RocketMQ best practices

Some useful suggestions for RocketMQ users.

The agent role

The agent roles are: asynchronous master node, synchronous master node and slave node. If you cannot tolerate message loss, we recommend that you deploy a synchronization host and attach a slave server to it. If you are tolerant of loss but want the agent to always be available, you can deploy ASYNC_MASTER and SLAVE together, or if you want to keep things simple, you might just need an asynchronous host with no SLAVE nodes.

Refreshing the Disk Type

It is recommended to use asynchronous refreshes because synchronous refreshes are expensive and cause too much loss of new energy. If you want reliability, we recommend that you use synchronous and cluster machines.

Best practices for producers

Delivery status

When sending a message, you will get a send status and a send result. First we build the message’s isWaitStoreMsgok =true(the default is true). If there is no exception, we will always receive “OK”.

FLUSH_DISK_TIMEOUT: flushtimeout time

If the agent sets MessageStoreConfig’s FlushDiskType=SYNC_FLUSH(ASYNC_FLUSH by default), This status is obtained if the agent does not complete disk flushing within messagestoreConfig’s SyncFlushTimeout, which defaults to 5 seconds).

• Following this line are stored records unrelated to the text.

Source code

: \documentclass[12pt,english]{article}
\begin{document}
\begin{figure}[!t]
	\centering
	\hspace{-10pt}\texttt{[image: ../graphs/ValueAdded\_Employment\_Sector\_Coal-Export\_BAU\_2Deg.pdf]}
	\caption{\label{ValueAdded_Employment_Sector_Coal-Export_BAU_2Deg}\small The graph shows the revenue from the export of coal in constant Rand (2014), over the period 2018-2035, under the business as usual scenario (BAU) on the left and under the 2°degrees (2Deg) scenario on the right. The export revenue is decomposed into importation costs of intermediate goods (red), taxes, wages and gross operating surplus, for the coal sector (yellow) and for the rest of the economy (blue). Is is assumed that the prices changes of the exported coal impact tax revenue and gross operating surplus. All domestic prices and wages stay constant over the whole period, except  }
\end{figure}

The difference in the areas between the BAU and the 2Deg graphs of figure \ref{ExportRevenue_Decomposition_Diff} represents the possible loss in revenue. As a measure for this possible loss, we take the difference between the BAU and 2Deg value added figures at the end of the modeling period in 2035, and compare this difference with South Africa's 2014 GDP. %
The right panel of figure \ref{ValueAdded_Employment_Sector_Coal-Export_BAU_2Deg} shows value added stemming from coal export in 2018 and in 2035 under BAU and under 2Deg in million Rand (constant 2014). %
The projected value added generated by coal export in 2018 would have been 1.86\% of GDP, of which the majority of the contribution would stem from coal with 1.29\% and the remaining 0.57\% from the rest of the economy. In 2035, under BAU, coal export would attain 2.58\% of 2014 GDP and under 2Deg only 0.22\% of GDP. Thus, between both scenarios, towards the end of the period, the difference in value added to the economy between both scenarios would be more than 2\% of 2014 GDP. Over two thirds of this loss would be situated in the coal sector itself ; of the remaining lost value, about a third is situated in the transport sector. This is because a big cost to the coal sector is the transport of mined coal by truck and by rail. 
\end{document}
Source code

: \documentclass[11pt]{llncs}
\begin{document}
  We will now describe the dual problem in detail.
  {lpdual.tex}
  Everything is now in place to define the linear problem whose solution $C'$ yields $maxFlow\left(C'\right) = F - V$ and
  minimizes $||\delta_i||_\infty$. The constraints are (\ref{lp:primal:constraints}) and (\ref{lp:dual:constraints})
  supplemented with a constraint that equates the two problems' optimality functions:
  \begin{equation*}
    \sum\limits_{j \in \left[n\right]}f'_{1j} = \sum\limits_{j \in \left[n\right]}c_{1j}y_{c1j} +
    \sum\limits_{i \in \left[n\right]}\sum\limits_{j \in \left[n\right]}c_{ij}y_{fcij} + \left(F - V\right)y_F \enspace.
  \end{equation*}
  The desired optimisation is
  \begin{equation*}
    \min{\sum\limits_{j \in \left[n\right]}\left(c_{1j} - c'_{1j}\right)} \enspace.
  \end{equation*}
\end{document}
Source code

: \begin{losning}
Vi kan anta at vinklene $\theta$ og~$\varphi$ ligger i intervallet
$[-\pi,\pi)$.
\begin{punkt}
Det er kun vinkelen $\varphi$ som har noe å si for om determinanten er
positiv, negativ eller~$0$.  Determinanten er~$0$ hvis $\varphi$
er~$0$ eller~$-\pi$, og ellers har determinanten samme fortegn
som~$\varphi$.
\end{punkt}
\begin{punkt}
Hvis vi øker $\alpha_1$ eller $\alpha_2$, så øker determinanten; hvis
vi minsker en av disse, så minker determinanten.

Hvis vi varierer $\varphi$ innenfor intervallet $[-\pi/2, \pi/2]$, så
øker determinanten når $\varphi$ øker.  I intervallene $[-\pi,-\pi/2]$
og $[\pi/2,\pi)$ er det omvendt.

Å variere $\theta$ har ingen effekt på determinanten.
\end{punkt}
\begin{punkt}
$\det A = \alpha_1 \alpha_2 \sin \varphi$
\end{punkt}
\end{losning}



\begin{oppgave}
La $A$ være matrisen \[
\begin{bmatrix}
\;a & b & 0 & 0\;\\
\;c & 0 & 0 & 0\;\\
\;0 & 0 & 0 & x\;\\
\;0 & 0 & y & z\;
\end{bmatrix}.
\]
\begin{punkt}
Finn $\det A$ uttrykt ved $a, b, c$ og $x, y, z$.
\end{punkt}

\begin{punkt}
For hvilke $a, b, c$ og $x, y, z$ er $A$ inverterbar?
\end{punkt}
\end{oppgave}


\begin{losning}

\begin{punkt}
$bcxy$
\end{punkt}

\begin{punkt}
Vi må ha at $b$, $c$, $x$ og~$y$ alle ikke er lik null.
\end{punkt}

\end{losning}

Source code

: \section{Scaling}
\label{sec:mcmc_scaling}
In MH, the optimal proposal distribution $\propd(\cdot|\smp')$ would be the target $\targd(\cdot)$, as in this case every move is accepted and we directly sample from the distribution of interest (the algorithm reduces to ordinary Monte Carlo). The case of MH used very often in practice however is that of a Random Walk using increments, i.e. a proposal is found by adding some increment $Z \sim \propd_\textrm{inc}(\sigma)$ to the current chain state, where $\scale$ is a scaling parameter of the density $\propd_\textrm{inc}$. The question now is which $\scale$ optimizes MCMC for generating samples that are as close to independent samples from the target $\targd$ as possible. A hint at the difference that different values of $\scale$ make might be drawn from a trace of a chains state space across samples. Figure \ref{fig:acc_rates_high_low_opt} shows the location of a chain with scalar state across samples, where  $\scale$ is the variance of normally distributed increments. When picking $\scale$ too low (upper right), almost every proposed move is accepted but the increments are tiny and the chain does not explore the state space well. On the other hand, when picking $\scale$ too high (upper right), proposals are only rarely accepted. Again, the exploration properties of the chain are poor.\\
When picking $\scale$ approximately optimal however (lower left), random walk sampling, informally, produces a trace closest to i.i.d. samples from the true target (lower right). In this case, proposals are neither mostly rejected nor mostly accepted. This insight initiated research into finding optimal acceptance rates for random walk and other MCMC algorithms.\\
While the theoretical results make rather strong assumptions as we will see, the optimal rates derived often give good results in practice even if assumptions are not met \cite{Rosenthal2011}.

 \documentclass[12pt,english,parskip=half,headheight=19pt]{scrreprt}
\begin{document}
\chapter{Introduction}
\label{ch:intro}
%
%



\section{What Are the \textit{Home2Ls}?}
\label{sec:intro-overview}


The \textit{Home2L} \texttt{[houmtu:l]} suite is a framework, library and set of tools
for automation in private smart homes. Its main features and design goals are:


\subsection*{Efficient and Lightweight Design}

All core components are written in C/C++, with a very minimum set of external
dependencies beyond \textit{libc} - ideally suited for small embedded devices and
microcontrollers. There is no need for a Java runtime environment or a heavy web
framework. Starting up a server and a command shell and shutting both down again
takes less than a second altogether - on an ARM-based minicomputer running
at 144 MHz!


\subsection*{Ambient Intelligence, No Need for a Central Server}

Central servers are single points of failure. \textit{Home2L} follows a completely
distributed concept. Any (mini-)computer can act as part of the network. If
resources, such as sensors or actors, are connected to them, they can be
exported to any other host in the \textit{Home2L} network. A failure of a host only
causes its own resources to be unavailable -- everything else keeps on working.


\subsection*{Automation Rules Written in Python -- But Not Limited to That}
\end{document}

FLUSH_SLAVE_TIMEOUT: flushs the secondary node timeout

This status is obtained if the agent’s role is synchronous host (default asynchronous host) and if the slave agent is not asynchronously refreshed within the syncFlushTimeout(default 5 seconds) of MessageStoreConfig.

SLAVE_NOT_AVAILABLE: The slave machine is unavailable

This state is obtained if the role of the agent is synchronous master agent (asynchronous master agent by default), but no slave agent is configured.

SEND_OK: the message is sent successfully

Sending “OK” does not mean that it is reliable, and to ensure that no messages are lost, synchronous host or synchronous refresh should be enabled.

Duplication or Missing: Duplication or Missing

If you get flush-disk-timeout, flush-slave-timeout, and the agent is just off at this point, you may find that your message is lost. At this point, you have two options, one is to let it go, which may cause the message to be lost, or to resend the message, which may cause the message to be repeated. In general, we recommend resending and finding a way to handle deduplication when it’s used. Unless you think it’s okay when some information gets lost. Keep in mind, however, that resend is useless when there are no slave hosts, and if this happens, you should preserve the scenario and warn the cluster manager.

timeout

The client sends a request to the agent and waits for a response, but if the maximum wait event has passed and no response is returned, the client throws a RemotingTimeoutException. The default waiting time is 3 seconds. Instead of sending (MSG), you can set the timeout by using the send(MSG, timeout) method. Note that we do not recommend setting the wait time too short. This is because the agent takes some time to refresh disks or synchronize with slave servers.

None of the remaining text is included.